Whenever the string "consequence" turns up in a line of the data below, copy that line.

* * * *

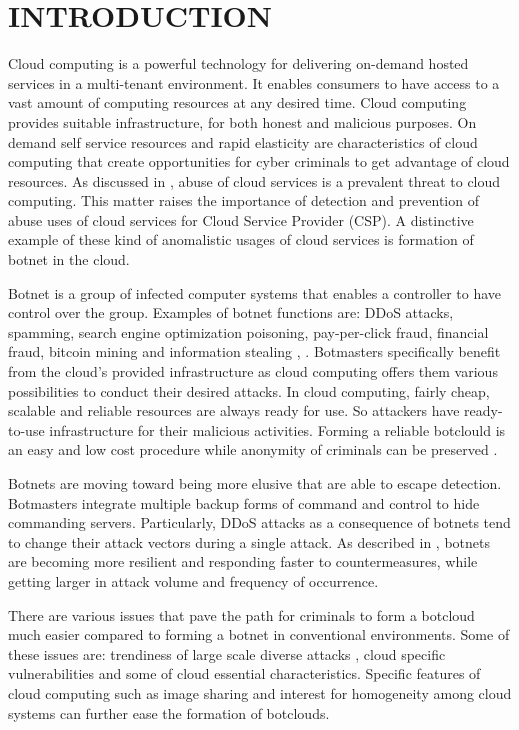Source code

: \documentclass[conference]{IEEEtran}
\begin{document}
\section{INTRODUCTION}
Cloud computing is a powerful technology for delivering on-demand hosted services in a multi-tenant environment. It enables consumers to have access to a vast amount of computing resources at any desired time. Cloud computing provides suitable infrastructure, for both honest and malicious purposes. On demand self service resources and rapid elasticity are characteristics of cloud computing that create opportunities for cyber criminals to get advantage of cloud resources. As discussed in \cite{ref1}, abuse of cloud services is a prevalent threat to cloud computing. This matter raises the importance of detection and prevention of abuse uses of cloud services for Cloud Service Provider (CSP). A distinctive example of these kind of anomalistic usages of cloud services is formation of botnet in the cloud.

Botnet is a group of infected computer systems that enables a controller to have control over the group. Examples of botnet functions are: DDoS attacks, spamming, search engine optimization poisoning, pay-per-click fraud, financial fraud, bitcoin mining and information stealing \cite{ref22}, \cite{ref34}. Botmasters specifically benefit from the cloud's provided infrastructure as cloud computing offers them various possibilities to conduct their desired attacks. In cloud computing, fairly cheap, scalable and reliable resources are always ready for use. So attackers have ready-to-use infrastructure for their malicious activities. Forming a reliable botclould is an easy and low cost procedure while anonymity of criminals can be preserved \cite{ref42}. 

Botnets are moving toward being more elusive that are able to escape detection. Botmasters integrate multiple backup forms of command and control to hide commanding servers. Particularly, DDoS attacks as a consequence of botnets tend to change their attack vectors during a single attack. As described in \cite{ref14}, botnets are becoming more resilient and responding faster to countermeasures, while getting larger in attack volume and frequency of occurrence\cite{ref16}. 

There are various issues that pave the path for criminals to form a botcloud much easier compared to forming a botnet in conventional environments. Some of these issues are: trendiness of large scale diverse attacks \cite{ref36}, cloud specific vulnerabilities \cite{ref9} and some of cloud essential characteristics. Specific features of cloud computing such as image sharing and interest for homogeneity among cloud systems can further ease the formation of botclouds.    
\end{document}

* * * *

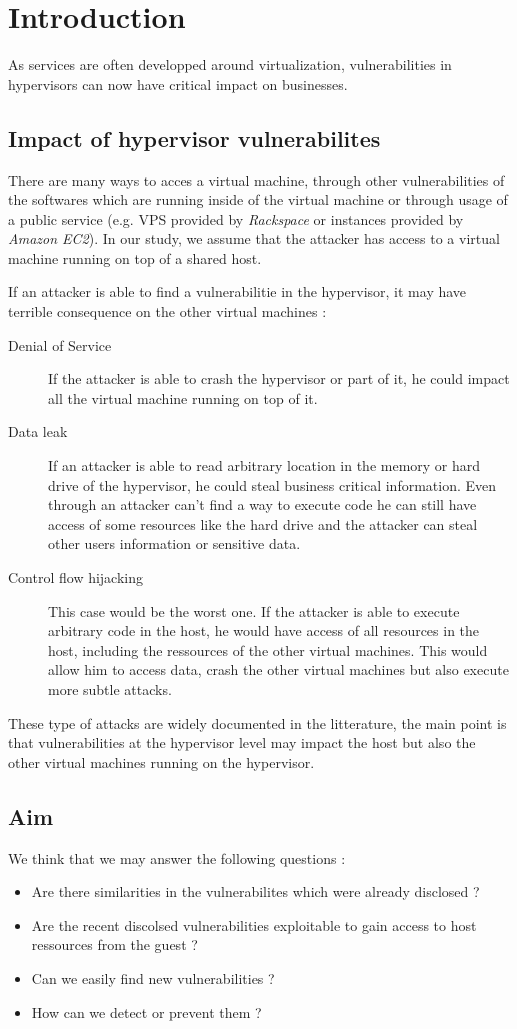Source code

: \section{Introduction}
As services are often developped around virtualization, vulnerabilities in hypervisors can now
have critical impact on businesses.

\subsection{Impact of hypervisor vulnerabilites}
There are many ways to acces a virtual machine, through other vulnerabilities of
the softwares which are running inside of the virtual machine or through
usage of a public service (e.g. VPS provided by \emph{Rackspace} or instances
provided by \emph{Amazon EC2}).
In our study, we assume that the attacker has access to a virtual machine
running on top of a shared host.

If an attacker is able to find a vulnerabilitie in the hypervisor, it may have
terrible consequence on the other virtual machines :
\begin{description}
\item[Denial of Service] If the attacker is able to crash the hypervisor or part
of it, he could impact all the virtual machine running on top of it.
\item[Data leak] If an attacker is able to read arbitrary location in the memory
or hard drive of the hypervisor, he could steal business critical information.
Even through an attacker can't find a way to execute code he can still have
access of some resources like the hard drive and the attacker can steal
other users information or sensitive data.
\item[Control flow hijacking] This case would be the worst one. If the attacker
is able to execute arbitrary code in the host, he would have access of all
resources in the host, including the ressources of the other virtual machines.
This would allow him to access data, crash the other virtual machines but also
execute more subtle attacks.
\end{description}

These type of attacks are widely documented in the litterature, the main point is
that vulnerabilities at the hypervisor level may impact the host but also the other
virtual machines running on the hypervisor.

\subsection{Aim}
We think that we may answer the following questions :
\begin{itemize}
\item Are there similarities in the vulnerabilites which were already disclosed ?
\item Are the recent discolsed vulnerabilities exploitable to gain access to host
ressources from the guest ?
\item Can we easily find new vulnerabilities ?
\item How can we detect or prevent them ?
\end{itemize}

* * * *

#### [Exercise answer]
Botnets are moving toward being more elusive that are able to escape detection. Botmasters integrate multiple backup forms of command and control to hide commanding servers. Particularly, DDoS attacks as a consequence of botnets tend to change their attack vectors during a single attack. As described in \cite{ref14}, botnets are becoming more resilient and responding faster to countermeasures, while getting larger in attack volume and frequency of occurrence\cite{ref16}. 
terrible consequence on the other virtual machines :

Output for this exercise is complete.